I Joy Division sono stati i miei Beatles. Per quelli che come me sono “nati” musicalmente nei tardi seventies, sono stati il gruppo più significativo e influente, quello dal quale han preso le mosse tutti altri. A quei tempi i Clash imbracciavano le loro chitarre come fucili e sparavano a zero sullo star system musicale. E i dinosauri del rock non sembravano più in grado di garantirsi l’egemonia della scena. Ecco, proprio allora io iniziavo a realizzare che esistesse una musica decisamente diversa da quella che ci proponevano alla radio nazionale. Così ci volle poco per passare dal punk al post punk e i miei nuovi idoli avevano facce semplici di ragazzi un pò incazzati e depressi. Eravamo entrati negli anni ottanta.

Tra i gruppi post 77, i Joy Division avevano sicuramente l’appeal maggiore. Un nome pazzesco oltreché un immagine spaventosamente “cool”, con quel cantante dagli occhi azzurri, vestito in bianco e nero come il protagonista di un romanzo di Kafka. E la musica e l’immagine seguivano lo stile, anzi lo anticipavano, nella loro rigorosa austerità. Anche per questo i due dischi che ci hanno lasciato sono epocali anche oltre il loro valore e i loro meriti musicali. Saranno quelle copertine di Saville che sono tristemente diventate dei brand di magliette o non so… certo che quei testi fanno rabbrividire ancora oggi, esattamente come le progressioni ipnotiche delle canzoni, a volte serrate come cavalcate punk, a volte dolcissime e disperate. Nessuno più ha sfiorato tale livello di drammaticità ed anche per questo la musica “ha tenuto” nel passare del tempo.

Un buon esempio di quello che sono stati realmente i Joy Division lo si può però trovare altrove. Ad esempio in questo magnifico live “poco” ufficiale registrato alla Town Hall di High Wycombe il 20 febbraio del 1980. Più volte bootlegata ed anche presente sulla ristampa del doppio antologico “Still”, si tratta di una performance potente e vigorosa dove la band è al top della forma ed in 35 minuti snocciola un repertorio essenziale. Il loro set è semplicemente mozzafiato. Intenso, con una resa sonora quasi inquietante che fotografa una band che trova finalmente il suo vero suono - un suono che influenzerà così tante band e artisti da allora. I pezzi sono ormai dei classici. Una “Twenty four hours” letteralmente travolgente ed una “Love will tear us apart” mai così sentita e aperta a nuovi orizzonti pop, una serrata versione live di “Disorder”, veloce e ficcante ed una severa e spigolosa “Isolation”. Il suono è più cattivo e viscerale rispetto ai dischi in studio, il basso di Peter Hook pompa instancabilmente e la voce di Ian è profonda ed espressiva, a tratti disperata come in “Atrocity Exibition”.

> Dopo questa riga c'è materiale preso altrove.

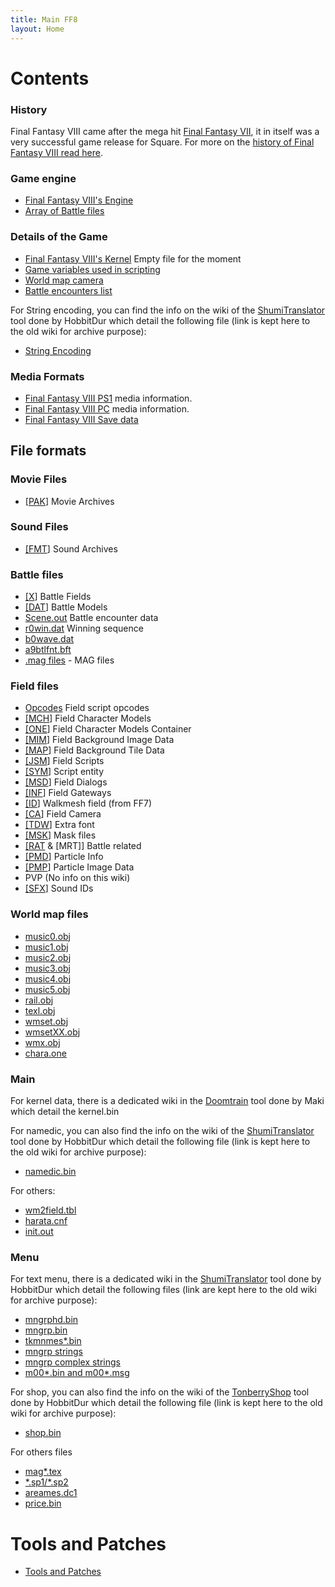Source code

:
 ```yaml
---
title: Main FF8
layout: Home
---
```


# Contents

### History

Final Fantasy VIII came after the mega hit [Final Fantasy VII](FF7 "wikilink"), it in itself was a very successful game release for Square. For more on the [history of Final Fantasy VIII read here](FF8/Miscellaneous/HistoryOf.md).   

### Game engine
-   [Final Fantasy VIII's Engine](FF8/Engine/Engine.md)
-   [Array of Battle files](FF8/Engine/BattleFiles.md)

### Details of the Game

-   [Final Fantasy VIII's Kernel](FF8/Main/Kernel.md) Empty file for the moment
-   [Game variables used in scripting](FF8/Miscellaneous/Variables.md)
-   [World map camera](FF8/WorldMap/WorldMapCamera.md)
-   [Battle encounters list](FF8/Battle/Encounter_Codes.md)

  For String encoding, you can  find the info on the wiki of the [ShumiTranslator](https://github.com/HobbitDur/ShumiTranslator/wiki/FF8_char) tool done by HobbitDur which detail the following file (link is kept here to the old wiki for archive purpose):
-   [String Encoding](FF8/Miscellaneous/String_Encoding.md)

### Media Formats

-   [Final Fantasy VIII PS1](FF8/Miscellaneous/PlaystationMedia.md) media information.
-   [Final Fantasy VIII PC](FF8/Miscellaneous/PC_Media.md) media information.
-   [Final Fantasy VIII Save data](FF8/Miscellaneous/GameSaveFormat.md)

  
## File formats

### Movie Files

-   [\[PAK](FF8/Field/FileFormat/FileFormat_PAK.md)\] Movie Archives

### Sound Files

-   [\[FMT](FF8/Field/FileFormat/FileFormat_FMT.md)\] Sound Archives

### Battle files

-   [\[X](FF8/Battle/FileFormat_X.md)\] Battle Fields
-   [\[DAT](FF8/Battle/FileFormat_DAT.md)\] Battle Models
-   [Scene.out](FF8/Battle/BattleStructure.md) Battle encounter data
-   [r0win.dat](FF8/Battle/FileFormat_r0win.md) Winning sequence
-   [b0wave.dat](FF8/Battle/FileFormat_b0wave.md)
-   [a9btlfnt.bft](FF8/Field/FileFormat/FileFormat_TDW.md)
-   [.mag files](FF8/Field/FileFormat/FileFormat_magfiles.md) - MAG files

### Field files

-   [Opcodes](FF8/Field/Script/Opcodes.md) Field script opcodes
-   [\[MCH](FF8/Field/FileFormat/FileFormat_MCH.md)\] Field Character Models
-   [\[ONE](FF8/Field/FileFormat/FileFormat_ONE.md)\] Field Character Models Container
-   [\[MIM](FF8/Field/FileFormat/FileFormat_MIM.md)\] Field Background Image Data
-   [\[MAP](FF8/Field/FileFormat/FileFormat_MAP.md)\] Field Background Tile Data
-   [\[JSM](FF8/Field/FileFormat/FileFormat_JSM.md)\] Field Scripts
-   [\[SYM](FF8/Field/FileFormat/FileFormat_SYM.md)\] Script entity
-   [\[MSD](FF8/Field/FileFormat/FileFormat_MSD.md)\] Field Dialogs
-   [\[INF](FF8/Field/FileFormat/FileFormat_INF.md)\] Field Gateways
-   [\[ID](FF7/Field/Walkmesh.md)\] Walkmesh field (from FF7)
-   [\[CA](FF8/Field/FileFormat/FileFormat_CA.md)\] Field Camera
-   [\[TDW](FF8/Field/FileFormat/FileFormat_TDW.md)\] Extra font
-   [\[MSK](FF8/Field/FileFormat/FileFormat_MSK.md)\] Mask files
-   [\[RAT](FF8/Field/FileFormat/FileFormat_RAT_MRT.md) & \[MRT\]\] Battle related
-   [\[PMD](FF8/FileFormat_PMD.md)\] Particle Info
-   [\[PMP](FF8/Field/FileFormat/FileFormat_PMP.md)\] Particle Image Data
-   PVP (No info on this wiki)
-   [\[SFX](FF8/Field/FileFormat/FileFormat_SFX.md)\] Sound IDs

### World map files

-   [music0.obj](FF8/WorldMap/WorldMap_music.md)
-   [music1.obj](FF8/WorldMap/WorldMap_music.md)
-   [music2.obj](FF8/WorldMap/WorldMap_music.md)
-   [music3.obj](FF8/WorldMap/WorldMap_music.md)
-   [music4.obj](FF8/WorldMap/WorldMap_music.md)
-   [music5.obj](FF8/WorldMap/WorldMap_music.md)
-   [rail.obj](FF8/WorldMap/WorldMap_rail.md)
-   [texl.obj](FF8/WorldMap/WorldMap_texl.md)
-   [wmset.obj](FF8/WorldMap/WorldMap_wmset.md)
-   [wmsetXX.obj](FF8/WorldMap/WorldMap_wmsetxx.md)
-   [wmx.obj](FF8/WorldMap/WorldMap_wmx.md)
-   [chara.one](FF8/WorldMap/WorldMap_charaone.md)

### Main
  For kernel data, there is a dedicated wiki in the [Doomtrain](https://github.com/DarkShinryu/doomtrain/wiki) tool done by Maki which detail the kernel.bin
  
  For namedic, you can also find the info on the wiki of the [ShumiTranslator](https://github.com/HobbitDur/ShumiTranslator/wiki/Namedic_bin) tool done by HobbitDur which detail the following file (link is kept here to the old wiki for archive purpose):
  -   [namedic.bin](FF8/Main/Main_namedic.md)

  For others:
-   [wm2field.tbl](FF8/Main/Main_wm2.md) 
-   [harata.cnf](FF8/Main/Main_harata.md)
-   [init.out](FF8/Main_init.md) 


### Menu
For text menu, there is a dedicated wiki in the [ShumiTranslator](https://github.com/HobbitDur/ShumiTranslator/wiki) tool done by HobbitDur which detail the following files (link are kept here to the old wiki for archive purpose):
-   [mngrphd.bin](FF8/Menu/Menu_mngrphd_bin.md)
-   [mngrp.bin](FF8/Menu/Menu_mngrp_bin.md)
-   [tkmnmes\*.bin](FF8/Menu/Menu_tkmnmes.md)
-   [mngrp strings](FF8/Menu/Menu_mngrp_strings_locations.md)
-   [mngrp complex strings](FF8/Menu/Menu_mngrp_complex_strings.md)
-   [m00\*.bin and m00\*.msg](FF8/Menu/Menu_m000_m004.md)

For shop, you can also find the info on the wiki of the [TonberryShop](https://github.com/HobbitDur/TonberryShop/wiki) tool done by HobbitDur which detail the following file (link is kept here to the old wiki for archive purpose):
-   [shop.bin](https://github.com/HobbitDur/TonberryShop/wiki)

For others files
-   [mag\*.tex](FF8/Menu_mag_textures.md)
-   [\*.sp1/\*.sp2](FF8/Menu/Menu_sp2.md)
-   [areames.dc1](FF8/Menu/Menu_areames_dc1.md)
-   [price.bin](FF8/Menu/Menu_price_bin.md)


# Tools and Patches

-   [Tools and Patches](FF8/Miscellaneous/Tools.md)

A quei tempi i Joy Division erano molto lontani dalla iconica band post-punk che sarebbero diventati dopo la morte di Curtis e cercavano con vigore di imporre la loro scelta musicale ad orecchie finalmente più attente al cambiamento ed alla novità. Dopo sarebbero venuti i tempi della riscoperta e delle celebrazioni ma quella sera alla Town Hall c’erano solo 4 ragazzetti con l’idea fissa di poter assomigliare un giorno ad una vera rock band e volevano farlo con la “loro” musica. Trovo interessantissimo ad esempio l’inserimento delle prove soundcheck del concerto, sempre materiale di ottima qualità sonora. Nessun compromesso, nessun sorriso anche se si tratta di prove. Solo la determinazione delle interpretazioni, dove spicca una “Ice Age” memorabile, marziale ed ipnotica, quasi uscisse da un manuale di krautrock… e che dire di una una “Means to an end” definitiva nel suo incedere, senza sconti verso un finale già scritto. Di lì a tre mesi Ian si appenderà a una corda nella sua stanzetta a Macclesfield e lascerà un vuoto incolmabile per la sua generazione. Su quell’assenza, più ancora che su quella breve presenza, nascerà inevitabilmente il mito.